Short-Term Exposure to Polystyrene Microplastics Alters Cognition, Immune, and Metabolic Markers in an APOE Genotype and Sex-Dependent Manner.

Alzheimer's disease (AD) is one of the most prevalent neurodegenerative disorders and one of the leading causes of death in individuals over the age of 65. Most cases of AD develop sporadically, however, there are several risk factors that have been identified which significantly increases an individual's risk for developing AD. The most prominent of these is Apolipoprotein E4 (APOE4), which can potentially result in an up to 10-fold greater risk of developing AD. The presence of APOE4 alone, however, cannot be solely responsible for AD as the disease may occur even in the absence of APOE4. Therefore, there must be other contributing factors such as exposure to environmental toxins including heavy metals and pesticides, which have independently been shown to contribute to AD. Nano- and microplastics (NMPs) are plastic particles less than 1 μm and 5 mm in size, respectively, and have only recently been identified as a major environmental pollutant with serious health concerns. Given the adverse health effects that are increasingly being associated with NMPs exposure, we sought to understand how the combination of APOE4 and NMPs exposure may work synergistically to promote cognitive dysfunction and alter key regulatory pathways to impact overall health.

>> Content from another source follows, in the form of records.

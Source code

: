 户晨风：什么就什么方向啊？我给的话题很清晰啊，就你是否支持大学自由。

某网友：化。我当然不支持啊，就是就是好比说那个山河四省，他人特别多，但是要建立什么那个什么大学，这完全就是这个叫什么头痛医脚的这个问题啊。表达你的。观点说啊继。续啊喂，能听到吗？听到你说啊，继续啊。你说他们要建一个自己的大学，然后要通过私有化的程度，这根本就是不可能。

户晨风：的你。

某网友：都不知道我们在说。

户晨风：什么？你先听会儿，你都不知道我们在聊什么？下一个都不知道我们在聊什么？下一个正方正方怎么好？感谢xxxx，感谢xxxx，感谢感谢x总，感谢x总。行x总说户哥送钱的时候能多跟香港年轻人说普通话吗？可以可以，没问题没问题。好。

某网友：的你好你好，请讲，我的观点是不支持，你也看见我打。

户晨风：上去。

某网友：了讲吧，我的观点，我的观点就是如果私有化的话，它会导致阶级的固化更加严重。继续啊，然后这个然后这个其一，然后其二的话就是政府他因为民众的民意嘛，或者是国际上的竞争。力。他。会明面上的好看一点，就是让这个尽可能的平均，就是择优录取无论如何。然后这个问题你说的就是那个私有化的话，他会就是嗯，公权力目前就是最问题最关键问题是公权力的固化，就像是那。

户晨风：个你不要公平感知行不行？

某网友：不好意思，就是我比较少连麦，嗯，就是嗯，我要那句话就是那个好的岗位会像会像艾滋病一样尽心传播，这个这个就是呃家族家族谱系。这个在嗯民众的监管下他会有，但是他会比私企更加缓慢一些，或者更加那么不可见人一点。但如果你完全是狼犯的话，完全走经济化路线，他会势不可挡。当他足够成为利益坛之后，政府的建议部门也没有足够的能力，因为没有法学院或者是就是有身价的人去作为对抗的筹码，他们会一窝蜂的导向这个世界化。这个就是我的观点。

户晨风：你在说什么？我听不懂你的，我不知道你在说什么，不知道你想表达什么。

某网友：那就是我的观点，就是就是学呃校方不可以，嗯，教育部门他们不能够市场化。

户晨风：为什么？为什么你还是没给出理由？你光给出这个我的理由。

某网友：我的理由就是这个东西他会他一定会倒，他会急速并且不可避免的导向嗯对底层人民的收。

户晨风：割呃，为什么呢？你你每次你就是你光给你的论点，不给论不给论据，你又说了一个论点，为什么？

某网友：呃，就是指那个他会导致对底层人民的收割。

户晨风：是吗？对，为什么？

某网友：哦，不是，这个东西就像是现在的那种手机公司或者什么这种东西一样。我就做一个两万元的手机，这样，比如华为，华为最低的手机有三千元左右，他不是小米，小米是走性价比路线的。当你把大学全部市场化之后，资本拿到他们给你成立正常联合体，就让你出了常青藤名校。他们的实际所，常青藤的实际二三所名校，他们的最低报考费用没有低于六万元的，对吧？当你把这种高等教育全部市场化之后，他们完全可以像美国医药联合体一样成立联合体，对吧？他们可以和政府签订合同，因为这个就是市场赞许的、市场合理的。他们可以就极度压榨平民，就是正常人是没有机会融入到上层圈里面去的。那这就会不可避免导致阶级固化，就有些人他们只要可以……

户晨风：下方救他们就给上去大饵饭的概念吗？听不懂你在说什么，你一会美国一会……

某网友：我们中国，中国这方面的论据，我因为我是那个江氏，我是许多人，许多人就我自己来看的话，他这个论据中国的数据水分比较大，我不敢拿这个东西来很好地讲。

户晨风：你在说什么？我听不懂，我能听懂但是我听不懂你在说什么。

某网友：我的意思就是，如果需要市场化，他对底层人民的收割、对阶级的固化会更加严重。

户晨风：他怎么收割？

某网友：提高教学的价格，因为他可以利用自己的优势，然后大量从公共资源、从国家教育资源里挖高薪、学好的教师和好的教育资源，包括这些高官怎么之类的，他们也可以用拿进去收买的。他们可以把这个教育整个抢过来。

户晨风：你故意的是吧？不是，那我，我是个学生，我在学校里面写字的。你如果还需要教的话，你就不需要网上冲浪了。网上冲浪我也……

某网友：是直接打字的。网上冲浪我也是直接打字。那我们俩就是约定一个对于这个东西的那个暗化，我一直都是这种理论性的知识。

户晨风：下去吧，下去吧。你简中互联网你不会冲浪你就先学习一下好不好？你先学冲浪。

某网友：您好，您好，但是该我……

Following an acute (3 week) exposure to pristine spherical fluorescently-labeled 0.1 and 2 µm polystyrene (PS) NMPs, we found significant sex-dependent alterations in locomotor and recognition memory in APOE4 mice, but not in APOE3 controls. We additionally found that exposure to PS-NMPs resulted in sex and genotype specific alterations in astrocytic and microglial markers in the brain, and in CYP1A1, a major metabolizer of environmental polycyclic aromatic hydrocarbons, in the liver. These results suggest PS-NMPs may interact with the APOE4 allele to promote cognitive dysfunction and alter immune and metabolic pathways which may contribute to disease-like states.